Run an Evaluation¶
Evaluation is the process of measuring and comparing the behavior of forecasting systems under explicit criteria. In Electric Barometer, evaluation is treated as a distinct and reproducible stage that informs decisioning without making decisions itself.
This guide describes how to run an evaluation in a way that is consistent, interpretable, and compatible with the Electric Barometer ecosystem.
What an evaluation is (and is not)¶
An evaluation answers the question:
How do alternative forecasting systems behave under defined measurement criteria?
An evaluation does not answer:
- Which system should be chosen
- What action should be taken
- What policy is preferred
Those questions are resolved later through Decisioning and governance.
Keeping this boundary clear is essential for transparency and reproducibility.
When you should run an evaluation¶
Run an evaluation when:
- Comparing multiple forecasting systems or configurations
- Assessing the impact of new features or transforms
- Introducing or validating new metrics
- Investigating tradeoffs or sensitivity
- Preparing inputs for selection or policy tuning
Evaluations should be repeatable and inspectable, not one-off experiments.
Prerequisites¶
Before running an evaluation, ensure that:
- Forecasting systems are clearly defined
- Inputs and data slices are fixed and documented
- Metrics and parameters are explicitly selected
- The evaluation window and granularity are appropriate
- Assumptions about cost and context are understood
For conceptual grounding, review Problem Framing and Asymmetric Cost before proceeding.
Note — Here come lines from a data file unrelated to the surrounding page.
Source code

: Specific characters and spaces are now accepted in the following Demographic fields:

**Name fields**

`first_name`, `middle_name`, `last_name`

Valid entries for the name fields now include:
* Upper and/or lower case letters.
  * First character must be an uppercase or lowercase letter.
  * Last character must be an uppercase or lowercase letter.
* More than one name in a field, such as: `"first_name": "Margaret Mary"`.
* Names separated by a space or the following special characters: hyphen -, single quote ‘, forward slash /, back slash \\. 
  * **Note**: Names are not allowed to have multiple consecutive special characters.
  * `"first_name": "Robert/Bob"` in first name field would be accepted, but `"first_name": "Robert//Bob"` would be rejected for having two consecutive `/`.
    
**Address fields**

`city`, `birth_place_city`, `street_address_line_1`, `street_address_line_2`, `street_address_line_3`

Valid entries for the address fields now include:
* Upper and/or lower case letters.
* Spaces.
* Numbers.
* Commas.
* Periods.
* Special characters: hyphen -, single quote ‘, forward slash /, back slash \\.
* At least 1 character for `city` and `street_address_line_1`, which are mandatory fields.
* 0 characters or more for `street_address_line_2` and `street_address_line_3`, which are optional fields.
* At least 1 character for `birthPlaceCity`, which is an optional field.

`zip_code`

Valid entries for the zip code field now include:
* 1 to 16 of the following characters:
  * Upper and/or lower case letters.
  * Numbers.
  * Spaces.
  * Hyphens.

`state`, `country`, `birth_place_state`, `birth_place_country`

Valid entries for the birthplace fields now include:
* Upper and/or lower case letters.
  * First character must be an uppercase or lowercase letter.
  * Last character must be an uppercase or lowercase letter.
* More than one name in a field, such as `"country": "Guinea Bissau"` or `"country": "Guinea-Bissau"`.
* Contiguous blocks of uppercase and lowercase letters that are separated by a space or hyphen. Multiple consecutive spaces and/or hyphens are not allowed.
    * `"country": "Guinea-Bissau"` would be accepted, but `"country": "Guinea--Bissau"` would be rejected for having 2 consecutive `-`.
Step 1: Define the evaluation scope¶
Begin by defining what is being evaluated.
This includes:
- Which forecasting systems or variants are included
- Which entities, segments, or time periods are in scope
- The temporal resolution of evaluation
- Any exclusions or filters applied
The scope should align with the decision context the evaluation is meant to support, as described in Concepts.
Step 2: Select evaluation metrics¶
Choose metrics that reflect the behavior you want to measure.
Consider:
- Whether cost asymmetry is relevant
- Which tradeoffs are important to surface
- How metrics aggregate across entities or time
- Whether multiple metrics are required
Metrics should be selected intentionally. If a new measure is required, see Add a Metric.
Step 3: Configure metric parameters¶
Many metrics require parameters that encode assumptions.
Examples include:
- Relative weighting of different error types
- Thresholds or tolerances
- Normalization or scaling choices
Parameter choices should be explicit and recorded as part of the evaluation configuration. These assumptions often reflect policy and should be consistent with Governance principles.
Step 4: Execute the evaluation¶
Run the evaluation using the configured inputs and metrics.
Execution should:
- Be deterministic given the same inputs
- Produce structured outputs
- Capture metadata describing the run
- Avoid modifying source data or forecasts
Evaluation execution is a measurement process, not an optimization step.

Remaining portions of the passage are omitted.